As you can see, the error’s easy to fix when you can pin down the source of the problem. But that’s also where things can get a little more complicated. When you encounter the error it’s generally not going to stem from such a straightforward source. It’s far more likely that you’ll be in a situation where a function is misbehaving. For example, missing values from an imported source might cause a column to remain unpopulated. And this might cause the function to continually redefine a variable as an integer rather than filling frames with those numbers.
In general, the most important part of debugging the error isn’t really fixing code – it’s tracking down the source of the problem. You’ll typically need to leapfrog from the ggplot2 call creating the error to prior sources. So, with the first example, you’d see ggplot(ourData) and want to look at where ourData originates. This will typically lead to another function. Again, this often stems from automated imports where your code is pulling information from an external source. It’s quite common to just assume that data’s going to come in a particular format. And that might be the case for quite some time.
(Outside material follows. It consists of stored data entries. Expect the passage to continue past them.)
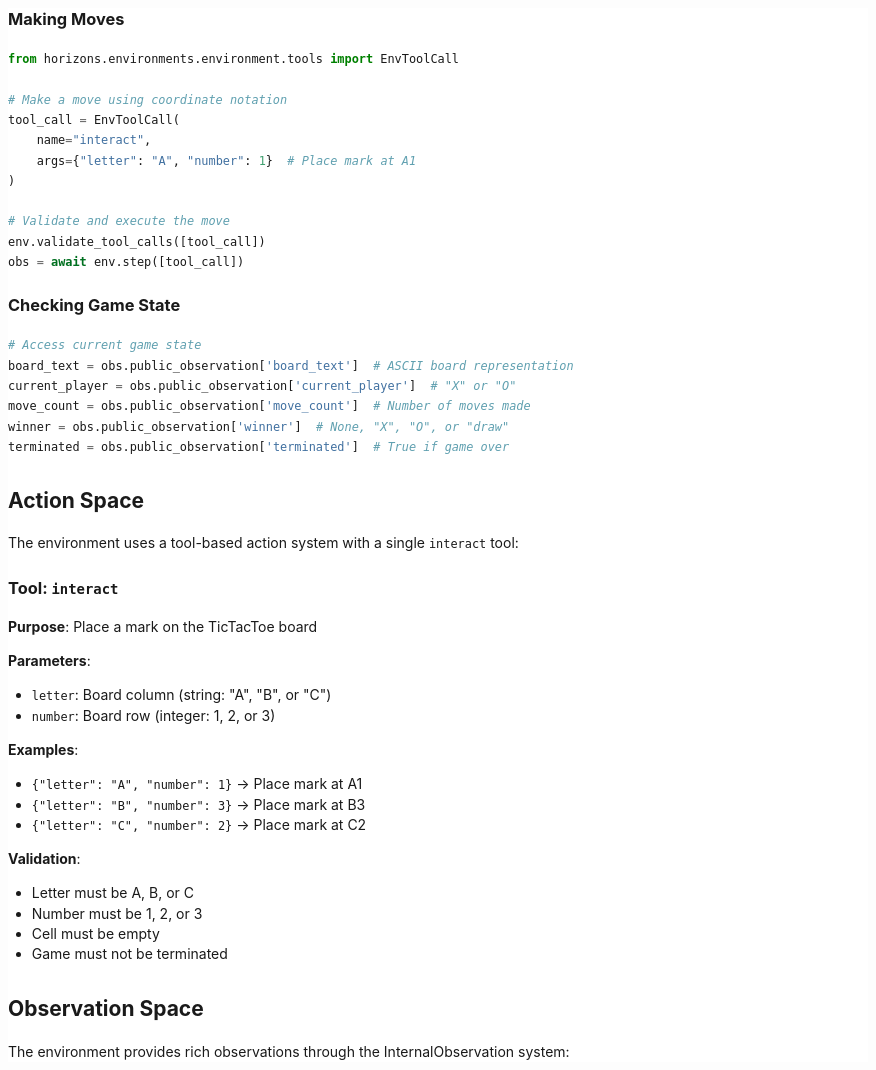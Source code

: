 ### Making Moves

```python
from horizons.environments.environment.tools import EnvToolCall

# Make a move using coordinate notation
tool_call = EnvToolCall(
    name="interact",
    args={"letter": "A", "number": 1}  # Place mark at A1
)

# Validate and execute the move
env.validate_tool_calls([tool_call])
obs = await env.step([tool_call])
```

### Checking Game State

```python
# Access current game state
board_text = obs.public_observation['board_text']  # ASCII board representation
current_player = obs.public_observation['current_player']  # "X" or "O"
move_count = obs.public_observation['move_count']  # Number of moves made
winner = obs.public_observation['winner']  # None, "X", "O", or "draw"
terminated = obs.public_observation['terminated']  # True if game over
```

## Action Space

The environment uses a tool-based action system with a single `interact` tool:

### Tool: `interact`

**Purpose**: Place a mark on the TicTacToe board

**Parameters**:
- `letter`: Board column (string: "A", "B", or "C")
- `number`: Board row (integer: 1, 2, or 3)

**Examples**:
- `{"letter": "A", "number": 1}` → Place mark at A1
- `{"letter": "B", "number": 3}` → Place mark at B3
- `{"letter": "C", "number": 2}` → Place mark at C2

**Validation**:
- Letter must be A, B, or C
- Number must be 1, 2, or 3
- Cell must be empty
- Game must not be terminated

## Observation Space

The environment provides rich observations through the InternalObservation system:
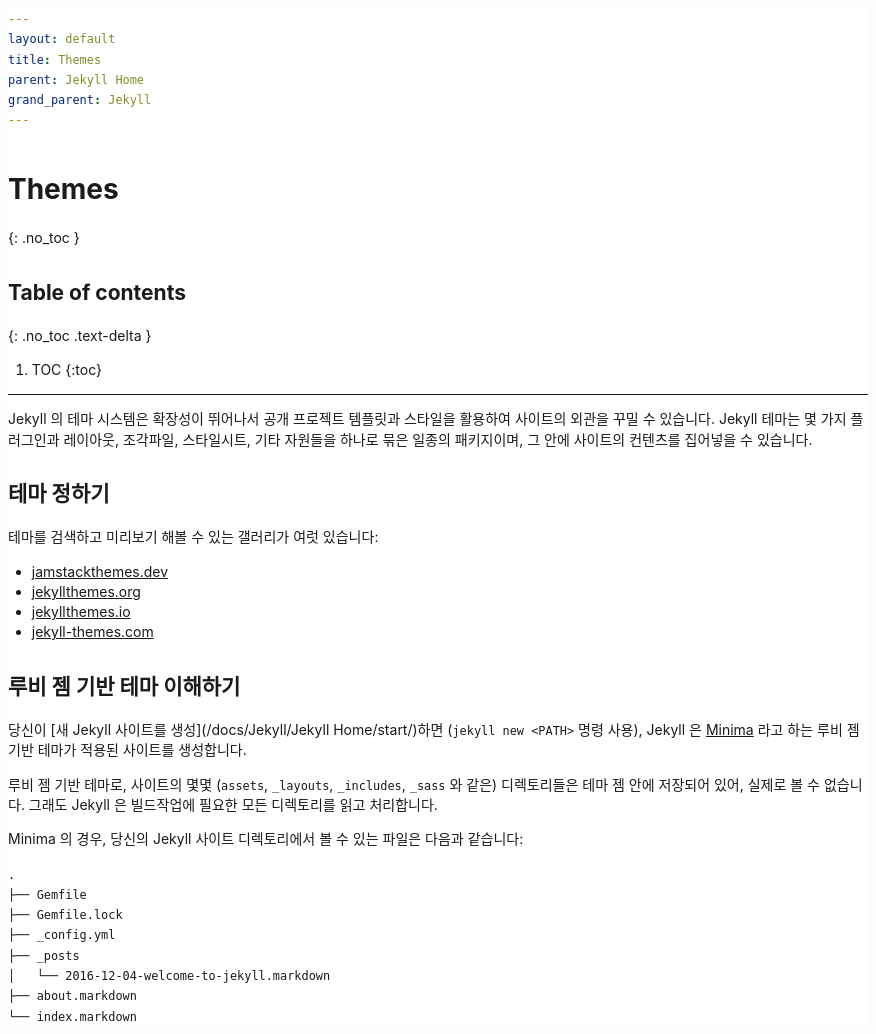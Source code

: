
 ```yaml
---
layout: default
title: Themes
parent: Jekyll Home
grand_parent: Jekyll
---
```


# Themes
{: .no_toc  }

## Table of contents
{: .no_toc .text-delta }

1. TOC
{:toc}

---


Jekyll 의 테마 시스템은 확장성이 뛰어나서 공개 프로젝트 템플릿과 스타일을 활용하여 사이트의 외관을 꾸밀 수 있습니다. Jekyll 테마는 몇 가지 플러그인과 레이아웃, 조각파일, 스타일시트, 기타 자원들을 하나로 묶은 일종의 패키지이며, 그 안에 사이트의 컨텐츠를 집어넣을 수 있습니다.


## 테마 정하기


테마를 검색하고 미리보기 해볼 수 있는 갤러리가 여럿 있습니다:

- [jamstackthemes.dev](https://jamstackthemes.dev/ssg/jekyll/)
- [jekyllthemes.org](http://jekyllthemes.org/)
- [jekyllthemes.io](https://jekyllthemes.io/)
- [jekyll-themes.com](https://jekyll-themes.com/)


## 루비 젬 기반 테마 이해하기


당신이 [새 Jekyll 사이트를 생성](/docs/Jekyll/Jekyll Home/start/)하면 (`jekyll new <PATH>` 명령 사용), Jekyll 은 [Minima](https://github.com/jekyll/minima) 라고 하는 루비 젬 기반 테마가 적용된 사이트를 생성합니다.


루비 젬 기반 테마로, 사이트의 몇몇 (`assets`, `_layouts`, `_includes`, `_sass` 와 같은) 디렉토리들은 테마 젬 안에 저장되어 있어, 실제로 볼 수 없습니다. 그래도 Jekyll 은 빌드작업에 필요한 모든 디렉토리를 읽고 처리합니다.


Minima 의 경우, 당신의 Jekyll 사이트 디렉토리에서 볼 수 있는 파일은 다음과 같습니다:

```
.
├── Gemfile
├── Gemfile.lock
├── _config.yml
├── _posts
│   └── 2016-12-04-welcome-to-jekyll.markdown
├── about.markdown
└── index.markdown
```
But if the source of your information changes, things might break unexpectedly. And that’s why it’s generally a good idea to add some level of preprocessing to your import functions. For example, forcing a categorical variable rather than a continuous variable. Even simply setting up some form of verification and logging during the import stage can help prevent this type of error. For example, using a pristine sample of the format you expect and then comparing it to the result of an import before passing it to a ggplot2 call.
This is similar in a sense to best practice with ggplot2 output. You’ll often want to clean your output data a little bit by adding noise with geom jitter or geom smooth. Both of those techniques are used to more evenly place your points on a graph. And, likewise, it’s a good idea to ensure that the data is properly placed into a frame before working with it in any other way. Whether that’s through ggplot2 or another library that requires data frames.